L'affaire se complique encore quand il s'agit de prendre position. L'histoire de ces trois personnages accusés d'avoir aidés un immigré clandestin constitue un parfait exemple. «Blanche, l'instit de gauche, trouvait ça scandaleux qu'on condamne quelqu'un pour avoir aidé un sans-papiers, alors que Boher, le flic un peu réac, trouvait ça normal... on essaye toujours d'avoir des avis contradictoires», explique George Desmouceaux. «Nous ne sommes pas là pour prendre position, mais pour exposer des points de vue. Nous faisons toujours attention de donner la parole au pour et au contre, sans nous engager définitivement», renchérit Hubert Besson.

Citant les feuilletons britanniques Coronation Street et Eastenders, mais aussi Ken Loach (pour sa capacité à «parler de notre Histoire à travers des personnages», explique-t-il), il conclut, plus modeste: «Pendant longtemps, les références des feuilletons c'était Hélène et les garçon, Cap des pins et Les filles d'à côté... on était dans le glamour, on survolait notre jeunesse dorée sans désir de réalisme. Aujourd'hui, on ne peut plus se satisfaire de ce traitement de la fiction... Il est possible que dans dix ans, si nous n'arrivons pas être plus réactif à l'actualité, on devienne nous aussi ringards.»

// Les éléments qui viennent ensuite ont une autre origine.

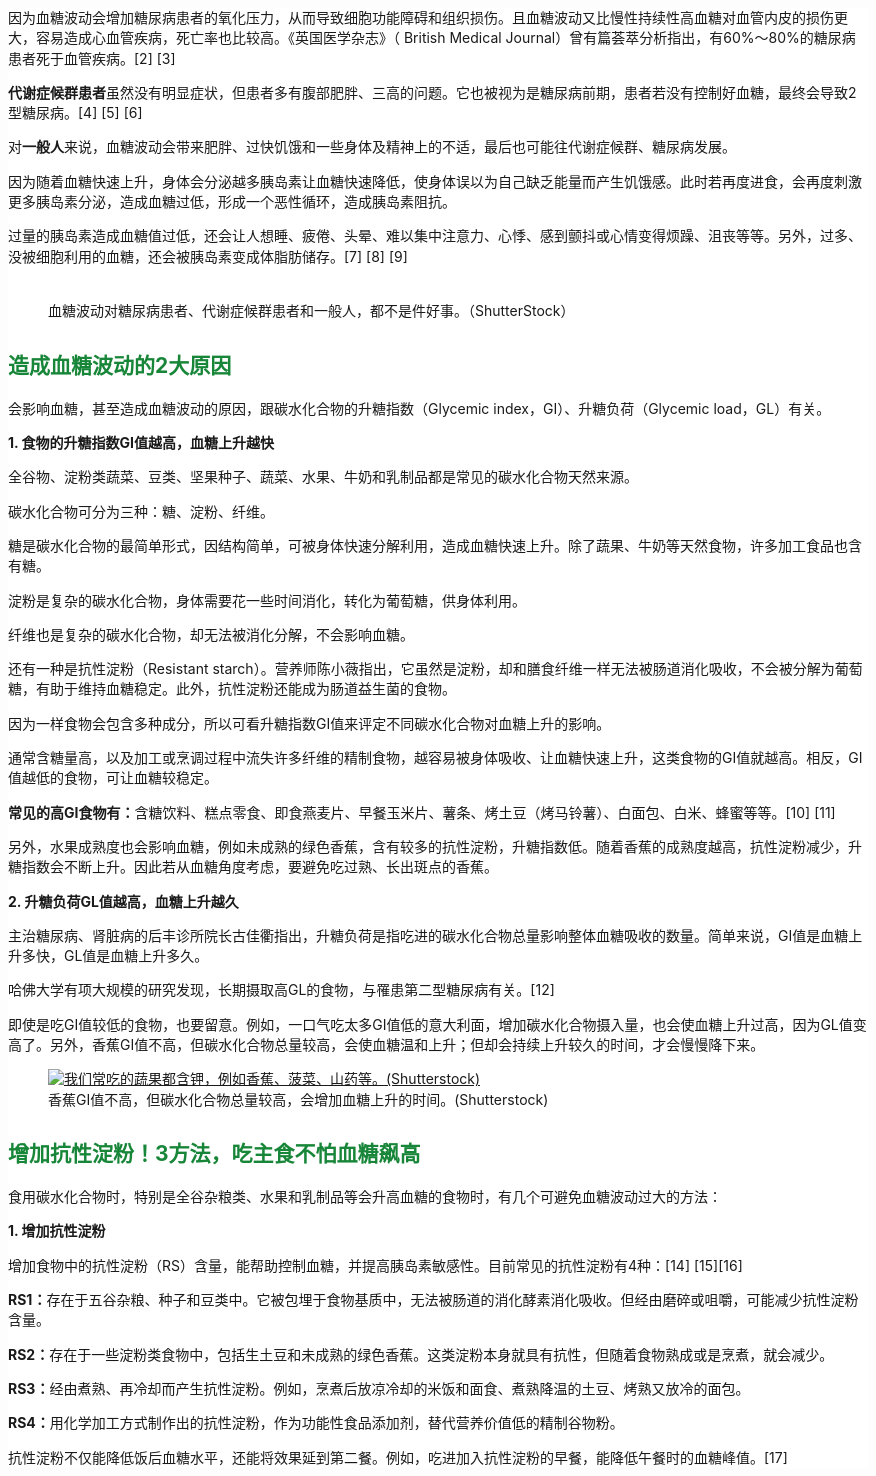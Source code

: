 <p>因为血糖波动会增加糖尿病患者的氧化压力，从而导致细胞功能障碍和组织损伤。且血糖波动又比慢性持续性高血糖对血管内皮的损伤更大，容易造成心血管疾病，死亡率也比较高。《英国医学杂志》（ British Medical Journal）曾有篇荟萃分析指出，有60%～80%的糖尿病患者死于血管疾病。<ahref="https://www.ncbi.nlm.nih.gov/pmc/articles/PMC3723244/" target="_blank" rel="noopener noreferrer">[2]</a> <ahref="https://www.ncbi.nlm.nih.gov/pmc/articles/PMC1326926/" target="_blank" rel="noopener noreferrer">[3] </a></p>
<p><strong>代谢症候群患者</strong>虽然没有明显症状，但患者多有腹部肥胖、三高的问题。它也被视为是糖尿病前期，患者若没有控制好血糖，最终会导致2型糖尿病。<ahref="https://www.mayoclinic.org/diseases-conditions/metabolic-syndrome/symptoms-causes/syc-20351916" target="_blank" rel="noopener noreferrer">[4]</a> <ahref="https://www.urmc.rochester.edu/encyclopedia/content.aspx?contenttypeid=56&amp;contentid=19800" target="_blank" rel="noopener noreferrer">[5]</a> <ahref="https://www.hopkinsmedicine.org/health/conditions-and-diseases/metabolic-syndrome" target="_blank" rel="noopener noreferrer">[6]</a></p>
<p>对<strong>一般人</strong>来说，血糖波动会带来肥胖、过快饥饿和一些身体及精神上的不适，最后也可能往代谢症候群、糖尿病发展。</p>
<p>因为随着血糖快速上升，身体会分泌越多胰岛素让血糖快速降低，使身体误以为自己缺乏能量而产生饥饿感。此时若再度进食，会再度刺激更多胰岛素分泌，造成血糖过低，形成一个恶性循环，造成胰岛素阻抗。</p>
<p>过量的胰岛素造成血糖值过低，还会让人想睡、疲倦、头晕、难以集中注意力、心悸、感到颤抖或心情变得烦躁、沮丧等等。另外，过多、没被细胞利用的血糖，还会被胰岛素变成体脂肪储存。<ahref="https://www.nhs.uk/conditions/low-blood-sugar-hypoglycaemia/" target="_blank" rel="noopener noreferrer">[7]</a> <ahref="https://www.diabetes.co.uk/diabetes-and-metabolism.md#1" target="_blank" rel="noopener noreferrer">[8]</a> <ahref="https://www.mayoclinic.org/diseases-conditions/hypoglycemia/symptoms-causes/syc-20373685" target="_blank" rel="noopener noreferrer">[9]</a></p>
<figure id="attachment_13782275" aria-describedby="caption-attachment-13782275" style="width: 600px" class="wp-caption aligncenter"><a target="_blank" href="https://i.epochtimes.com/assets/uploads/2022/07/id13782275-shutterstock_367071926.jpg"><img class="size-large wp-image-13782275" src="https://i.epochtimes.com/assets/uploads/2022/07/id13782275-shutterstock_367071926-600x397.jpg" alt="" width="600" b="397" /></a><figcaption id="caption-attachment-13782275" class="wp-caption-text">血糖波动对糖尿病患者、代谢症候群患者和一般人，都不是件好事。（ShutterStock）</figcaption></figure>
<h2><span style="color: #188638;">造成血糖波动的2大原因</span></h2>
<p>会影响血糖，甚至造成血糖波动的原因，跟<ahref="https://github.com/19920513/djy/blob/master/gb/tag/%E7%A2%B3%E6%B0%B4%E5%8C%96%E5%90%88%E7%89%A9.md#1">碳水化合物</a>的升糖指数（Glycemic index，GI）、升糖负荷（Glycemic load，GL）有关。</p>
<p><strong>1. 食物的升糖指数GI值越高，血糖上升越快</strong></p>
<p>全谷物、淀粉类蔬菜、豆类、坚果种子、蔬菜、水果、牛奶和乳制品都是常见的碳水化合物天然来源。</p>
<p>碳水化合物可分为三种：糖、淀粉、纤维。</p>
<p>糖是碳水化合物的最简单形式，因结构简单，可被身体快速分解利用，造成血糖快速上升。除了蔬果、牛奶等天然食物，许多加工食品也含有糖。</p>
<p>淀粉是复杂的碳水化合物，身体需要花一些时间消化，转化为葡萄糖，供身体利用。</p>
<p>纤维也是复杂的碳水化合物，却无法被消化分解，不会影响血糖。</p>
<p>还有一种是<ahref="https://github.com/19920513/djy/blob/master/gb/tag/%E6%8A%97%E6%80%A7%E6%B7%80%E7%B2%89.md#1">抗性淀粉</a>（Resistant starch）。营养师陈小薇指出，它虽然是淀粉，却和膳食纤维一样无法被肠道消化吸收，不会被分解为葡萄糖，有助于维持血糖稳定。此外，抗性淀粉还能成为肠道益生菌的食物。</p>
<p>因为一样食物会包含多种成分，所以可看升糖指数GI值来评定不同碳水化合物对血糖上升的影响。</p>
<p>通常含糖量高，以及加工或烹调过程中流失许多纤维的精制食物，越容易被身体吸收、让血糖快速上升，这类食物的GI值就越高。相反，GI值越低的食物，可让血糖较稳定。</p>
<p><strong>常见的高GI食物有：</strong>含糖饮料、糕点零食、即食燕麦片、早餐玉米片、薯条、烤土豆（烤马铃薯）、白面包、白米、蜂蜜等等。<ahref="https://medlineplus.gov/ency/patientinstructions/000941.md#1" target="_blank" rel="noopener noreferrer">[10]</a> <ahref="https://www.ncbi.nlm.nih.gov/pmc/articles/PMC2584181/" target="_blank" rel="noopener noreferrer">[11]</a></p>
<p>另外，水果成熟度也会影响血糖，例如未成熟的绿色香蕉，含有较多的<ahref="https://github.com/19920513/djy/blob/master/gb/tag/%E6%8A%97%E6%80%A7%E6%B7%80%E7%B2%89.md#1">抗性淀粉</a>，升糖指数低。随着香蕉的成熟度越高，抗性淀粉减少，升糖指数会不断上升。因此若从血糖角度考虑，要避免吃过熟、长出斑点的香蕉。</p>
<p><strong>2. 升糖负荷GL值越高，血糖上升越久</strong></p>
<p>主治糖尿病、肾脏病的后丰诊所院长古佳衢指出，升糖负荷是指吃进的碳水化合物总量影响整体血糖吸收的数量。简单来说，GI值是血糖上升多快，GL值是血糖上升多久。</p>
<p>哈佛大学有项大规模的研究发现，长期摄取高GL的食物，与罹患第二型糖尿病有关。<ahref="https://diabetesjournals.org/care/article/20/4/545/22262/Dietary-Fiber-Glycemic-Load-and-Risk-of-NIDDM-in" target="_blank" rel="noopener noreferrer">[12]</a></p>
<p>即使是吃GI值较低的食物，也要留意。例如，一口气吃太多GI值低的意大利面，增加碳水化合物摄入量，也会使血糖上升过高，因为GL值变高了。另外，香蕉GI值不高，但碳水化合物总量较高，会使血糖温和上升；但却会持续上升较久的时间，才会慢慢降下来。</p>
<figure id="attachment_12875231" aria-describedby="caption-attachment-12875231" style="width: 600px" class="wp-caption aligncenter"><a target="_blank" href="https://i.epochtimes.com/assets/uploads/2021/04/id12875231-shutterstock_1555062746.jpg"><img class="size-large wp-image-12875231" src="https://i.epochtimes.com/assets/uploads/2021/04/id12875231-shutterstock_1555062746-600x400.jpg" alt="我们常吃的蔬果都含钾，例如香蕉、菠菜、山药等。(Shutterstock)" width="600" b="400" /></a><figcaption id="caption-attachment-12875231" class="wp-caption-text">香蕉GI值不高，但碳水化合物总量较高，会增加血糖上升的时间。(Shutterstock)</figcaption></figure>
<h2><span style="color: #188638;"><strong>增加抗性淀粉！3方法，吃主食不怕血糖飙高</strong></span></h2>
<p>食用碳水化合物时，特别是全谷杂粮类、水果和乳制品等会升高血糖的食物时，有几个可避免血糖波动过大的方法：</p>
<p><strong>1. </strong><strong>增加抗性淀粉</strong></p>
<p>增加食物中的抗性淀粉（RS）含量，能帮助控制血糖，并提高胰岛素敏感性。目前常见的抗性淀粉有4种：<ahref="https://www.sciencedirect.com/science/article/pii/S1756464622001645" target="_blank" rel="noopener noreferrer">[14]</a> <ahref="https://www.ncbi.nlm.nih.gov/pmc/articles/PMC3823506/" target="_blank" rel="noopener noreferrer">[15]</a><ahref="https://onlinelibrary.wiley.com/doi/full/10.1111/j.1467-3010.2005.00481.x" target="_blank" rel="noopener noreferrer">[16]</a></p>
<p><strong>RS1：</strong>存在于五谷杂粮、种子和豆类中。它被包埋于食物基质中，无法被肠道的消化酵素消化吸收。但经由磨碎或咀嚼，可能减少抗性淀粉含量。</p>
<p><strong>RS2：</strong>存在于一些淀粉类食物中，包括生土豆和未成熟的绿色香蕉。这类淀粉本身就具有抗性，但随着食物熟成或是烹煮，就会减少。</p>
<p><strong>RS3：</strong>经由煮熟、再冷却而产生抗性淀粉。例如，烹煮后放凉冷却的米饭和面食、煮熟降温的土豆、烤熟又放冷的面包。</p>
<p><strong>RS4：</strong>用化学加工方式制作出的抗性淀粉，作为功能性食品添加剂，替代营养价值低的精制谷物粉。</p>
<p>抗性淀粉不仅能降低饭后血糖水平，还能将效果延到第二餐。例如，吃进加入抗性淀粉的早餐，能降低午餐时的血糖峰值。<ahref="https://academic.oup.com/ajcn/article/83/4/817/4649162?login=true" target="_blank" rel="noopener noreferrer">[17]</a></p>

En attendant, malgré toutes ces contraintes, le politiquement correct et les litres de sirop et de drame versés, Plus belle la vie propose une base sociale vraisemblable, généralement absente des séries françaises au long court. On est loin du documentaire mais, si l'on oublie les meurtres, les disparitions et les improbables histoires du Mistral, cette vie-là n'est pas si éloignée de la notre...

Pierre Langlais

Image de une: Plus Belle la vie DR.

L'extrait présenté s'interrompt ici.